Items from a data source
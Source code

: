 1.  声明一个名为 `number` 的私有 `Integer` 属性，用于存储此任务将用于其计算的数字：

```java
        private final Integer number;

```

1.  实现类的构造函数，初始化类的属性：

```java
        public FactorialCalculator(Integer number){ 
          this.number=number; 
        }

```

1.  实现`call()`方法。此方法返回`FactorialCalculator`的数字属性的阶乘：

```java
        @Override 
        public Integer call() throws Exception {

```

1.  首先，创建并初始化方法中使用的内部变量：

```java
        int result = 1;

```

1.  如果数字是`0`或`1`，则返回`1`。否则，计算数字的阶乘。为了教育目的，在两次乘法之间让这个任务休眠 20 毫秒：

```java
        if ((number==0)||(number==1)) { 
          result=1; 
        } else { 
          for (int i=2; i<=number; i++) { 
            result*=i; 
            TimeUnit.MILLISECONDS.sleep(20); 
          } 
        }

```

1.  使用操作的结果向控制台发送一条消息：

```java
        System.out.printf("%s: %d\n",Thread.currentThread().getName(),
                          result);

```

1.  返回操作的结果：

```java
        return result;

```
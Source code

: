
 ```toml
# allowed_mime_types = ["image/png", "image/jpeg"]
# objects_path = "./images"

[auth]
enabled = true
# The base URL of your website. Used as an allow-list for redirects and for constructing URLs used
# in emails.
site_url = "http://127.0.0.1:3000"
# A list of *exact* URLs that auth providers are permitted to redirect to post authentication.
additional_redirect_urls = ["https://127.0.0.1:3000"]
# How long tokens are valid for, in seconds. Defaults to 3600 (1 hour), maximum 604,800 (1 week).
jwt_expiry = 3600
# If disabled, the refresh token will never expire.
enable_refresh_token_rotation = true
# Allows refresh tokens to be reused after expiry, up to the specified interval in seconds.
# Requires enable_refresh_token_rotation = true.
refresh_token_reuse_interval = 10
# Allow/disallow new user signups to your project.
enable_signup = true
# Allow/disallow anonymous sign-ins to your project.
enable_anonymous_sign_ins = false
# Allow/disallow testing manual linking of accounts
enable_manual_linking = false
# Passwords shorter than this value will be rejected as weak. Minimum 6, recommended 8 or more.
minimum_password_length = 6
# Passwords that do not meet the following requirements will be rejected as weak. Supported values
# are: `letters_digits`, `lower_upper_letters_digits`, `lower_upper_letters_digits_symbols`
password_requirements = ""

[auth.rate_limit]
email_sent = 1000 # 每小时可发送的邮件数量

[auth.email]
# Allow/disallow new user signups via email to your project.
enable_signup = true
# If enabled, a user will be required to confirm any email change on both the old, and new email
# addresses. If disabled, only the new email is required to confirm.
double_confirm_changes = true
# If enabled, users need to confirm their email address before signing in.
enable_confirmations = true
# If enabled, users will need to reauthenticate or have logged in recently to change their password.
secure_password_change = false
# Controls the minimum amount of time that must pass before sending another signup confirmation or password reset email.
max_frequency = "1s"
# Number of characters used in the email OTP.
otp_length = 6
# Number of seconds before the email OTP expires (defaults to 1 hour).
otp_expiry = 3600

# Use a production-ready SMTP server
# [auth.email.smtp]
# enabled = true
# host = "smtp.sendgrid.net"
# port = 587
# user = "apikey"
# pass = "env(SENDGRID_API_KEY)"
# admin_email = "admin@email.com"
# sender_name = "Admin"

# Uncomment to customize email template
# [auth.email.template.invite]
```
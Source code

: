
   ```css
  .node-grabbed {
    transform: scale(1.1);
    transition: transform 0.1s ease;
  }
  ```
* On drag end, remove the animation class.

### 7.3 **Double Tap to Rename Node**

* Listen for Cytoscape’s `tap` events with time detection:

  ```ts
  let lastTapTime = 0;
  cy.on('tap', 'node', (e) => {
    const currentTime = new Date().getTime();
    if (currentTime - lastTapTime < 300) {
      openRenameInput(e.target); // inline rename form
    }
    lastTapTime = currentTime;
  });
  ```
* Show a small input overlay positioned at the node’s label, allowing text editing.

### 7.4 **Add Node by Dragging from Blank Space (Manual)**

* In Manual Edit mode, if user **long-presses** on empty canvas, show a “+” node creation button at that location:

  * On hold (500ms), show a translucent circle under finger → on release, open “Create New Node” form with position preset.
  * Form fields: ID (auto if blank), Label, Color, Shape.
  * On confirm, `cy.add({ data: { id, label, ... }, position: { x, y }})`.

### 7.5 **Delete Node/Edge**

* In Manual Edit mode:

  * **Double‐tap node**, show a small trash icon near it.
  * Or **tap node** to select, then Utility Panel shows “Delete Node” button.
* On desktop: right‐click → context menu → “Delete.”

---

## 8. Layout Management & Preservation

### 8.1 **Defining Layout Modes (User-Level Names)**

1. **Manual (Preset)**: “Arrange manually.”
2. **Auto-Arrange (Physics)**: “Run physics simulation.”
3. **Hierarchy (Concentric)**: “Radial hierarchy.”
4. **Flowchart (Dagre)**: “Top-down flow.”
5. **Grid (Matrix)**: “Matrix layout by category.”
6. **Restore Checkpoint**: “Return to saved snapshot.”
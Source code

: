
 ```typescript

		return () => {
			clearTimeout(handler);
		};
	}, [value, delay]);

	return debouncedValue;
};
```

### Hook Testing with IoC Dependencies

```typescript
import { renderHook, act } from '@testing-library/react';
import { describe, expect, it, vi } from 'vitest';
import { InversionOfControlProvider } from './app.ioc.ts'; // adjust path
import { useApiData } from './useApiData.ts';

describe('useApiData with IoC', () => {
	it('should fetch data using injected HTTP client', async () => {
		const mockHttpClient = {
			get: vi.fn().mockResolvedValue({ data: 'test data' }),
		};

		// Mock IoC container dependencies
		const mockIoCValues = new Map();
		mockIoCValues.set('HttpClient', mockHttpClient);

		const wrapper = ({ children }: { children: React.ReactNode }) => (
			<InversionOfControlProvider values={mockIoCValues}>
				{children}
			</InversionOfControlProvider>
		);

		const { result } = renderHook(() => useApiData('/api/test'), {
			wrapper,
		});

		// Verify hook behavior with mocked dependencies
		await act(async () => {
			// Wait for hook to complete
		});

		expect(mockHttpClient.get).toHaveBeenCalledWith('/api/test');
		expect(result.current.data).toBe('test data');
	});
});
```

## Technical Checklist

▸ **Work item**:
The records above should be printed in full, exactly as they appear.

▸ **Reply to the exercise**:
Source code

: 1.  声明一个名为 `number` 的私有 `Integer` 属性，用于存储此任务将用于其计算的数字：

```java
        private final Integer number;

```

1.  实现类的构造函数，初始化类的属性：

```java
        public FactorialCalculator(Integer number){ 
          this.number=number; 
        }

```

1.  实现`call()`方法。此方法返回`FactorialCalculator`的数字属性的阶乘：

```java
        @Override 
        public Integer call() throws Exception {

```

1.  首先，创建并初始化方法中使用的内部变量：

```java
        int result = 1;

```

1.  如果数字是`0`或`1`，则返回`1`。否则，计算数字的阶乘。为了教育目的，在两次乘法之间让这个任务休眠 20 毫秒：

```java
        if ((number==0)||(number==1)) { 
          result=1; 
        } else { 
          for (int i=2; i<=number; i++) { 
            result*=i; 
            TimeUnit.MILLISECONDS.sleep(20); 
          } 
        }

```

1.  使用操作的结果向控制台发送一条消息：

```java
        System.out.printf("%s: %d\n",Thread.currentThread().getName(),
                          result);

```

1.  返回操作的结果：

```java
        return result;

```
Source code

:
 ```toml
# allowed_mime_types = ["image/png", "image/jpeg"]
# objects_path = "./images"

[auth]
enabled = true
# The base URL of your website. Used as an allow-list for redirects and for constructing URLs used
# in emails.
site_url = "http://127.0.0.1:3000"
# A list of *exact* URLs that auth providers are permitted to redirect to post authentication.
additional_redirect_urls = ["https://127.0.0.1:3000"]
# How long tokens are valid for, in seconds. Defaults to 3600 (1 hour), maximum 604,800 (1 week).
jwt_expiry = 3600
# If disabled, the refresh token will never expire.
enable_refresh_token_rotation = true
# Allows refresh tokens to be reused after expiry, up to the specified interval in seconds.
# Requires enable_refresh_token_rotation = true.
refresh_token_reuse_interval = 10
# Allow/disallow new user signups to your project.
enable_signup = true
# Allow/disallow anonymous sign-ins to your project.
enable_anonymous_sign_ins = false
# Allow/disallow testing manual linking of accounts
enable_manual_linking = false
# Passwords shorter than this value will be rejected as weak. Minimum 6, recommended 8 or more.
minimum_password_length = 6
# Passwords that do not meet the following requirements will be rejected as weak. Supported values
# are: `letters_digits`, `lower_upper_letters_digits`, `lower_upper_letters_digits_symbols`
password_requirements = ""

[auth.rate_limit]
email_sent = 1000 # 每小时可发送的邮件数量

[auth.email]
# Allow/disallow new user signups via email to your project.
enable_signup = true
# If enabled, a user will be required to confirm any email change on both the old, and new email
# addresses. If disabled, only the new email is required to confirm.
double_confirm_changes = true
# If enabled, users need to confirm their email address before signing in.
enable_confirmations = true
# If enabled, users will need to reauthenticate or have logged in recently to change their password.
secure_password_change = false
# Controls the minimum amount of time that must pass before sending another signup confirmation or password reset email.
max_frequency = "1s"
# Number of characters used in the email OTP.
otp_length = 6
# Number of seconds before the email OTP expires (defaults to 1 hour).
otp_expiry = 3600

# Use a production-ready SMTP server
# [auth.email.smtp]
# enabled = true
# host = "smtp.sendgrid.net"
# port = 587
# user = "apikey"
# pass = "env(SENDGRID_API_KEY)"
# admin_email = "admin@email.com"
# sender_name = "Admin"

# Uncomment to customize email template
# [auth.email.template.invite]
```
Source code

:
   ```css
  .node-grabbed {
    transform: scale(1.1);
    transition: transform 0.1s ease;
  }
  ```
* On drag end, remove the animation class.

### 7.3 **Double Tap to Rename Node**

* Listen for Cytoscape’s `tap` events with time detection:

  ```ts
  let lastTapTime = 0;
  cy.on('tap', 'node', (e) => {
    const currentTime = new Date().getTime();
    if (currentTime - lastTapTime < 300) {
      openRenameInput(e.target); // inline rename form
    }
    lastTapTime = currentTime;
  });
  ```
* Show a small input overlay positioned at the node’s label, allowing text editing.

### 7.4 **Add Node by Dragging from Blank Space (Manual)**

* In Manual Edit mode, if user **long-presses** on empty canvas, show a “+” node creation button at that location:

  * On hold (500ms), show a translucent circle under finger → on release, open “Create New Node” form with position preset.
  * Form fields: ID (auto if blank), Label, Color, Shape.
  * On confirm, `cy.add({ data: { id, label, ... }, position: { x, y }})`.

### 7.5 **Delete Node/Edge**

* In Manual Edit mode:

  * **Double‐tap node**, show a small trash icon near it.
  * Or **tap node** to select, then Utility Panel shows “Delete Node” button.
* On desktop: right‐click → context menu → “Delete.”

---

## 8. Layout Management & Preservation

### 8.1 **Defining Layout Modes (User-Level Names)**

1. **Manual (Preset)**: “Arrange manually.”
2. **Auto-Arrange (Physics)**: “Run physics simulation.”
3. **Hierarchy (Concentric)**: “Radial hierarchy.”
4. **Flowchart (Dagre)**: “Top-down flow.”
5. **Grid (Matrix)**: “Matrix layout by category.”
6. **Restore Checkpoint**: “Return to saved snapshot.”
Source code

:
 ```typescript

		return () => {
			clearTimeout(handler);
		};
	}, [value, delay]);

	return debouncedValue;
};
```

### Hook Testing with IoC Dependencies

```typescript
import { renderHook, act } from '@testing-library/react';
import { describe, expect, it, vi } from 'vitest';
import { InversionOfControlProvider } from './app.ioc.ts'; // adjust path
import { useApiData } from './useApiData.ts';

describe('useApiData with IoC', () => {
	it('should fetch data using injected HTTP client', async () => {
		const mockHttpClient = {
			get: vi.fn().mockResolvedValue({ data: 'test data' }),
		};

		// Mock IoC container dependencies
		const mockIoCValues = new Map();
		mockIoCValues.set('HttpClient', mockHttpClient);

		const wrapper = ({ children }: { children: React.ReactNode }) => (
			<InversionOfControlProvider values={mockIoCValues}>
				{children}
			</InversionOfControlProvider>
		);

		const { result } = renderHook(() => useApiData('/api/test'), {
			wrapper,
		});

		// Verify hook behavior with mocked dependencies
		await act(async () => {
			// Wait for hook to complete
		});

		expect(mockHttpClient.get).toHaveBeenCalledWith('/api/test');
		expect(result.current.data).toBe('test data');
	});
});
```

## Technical Checklist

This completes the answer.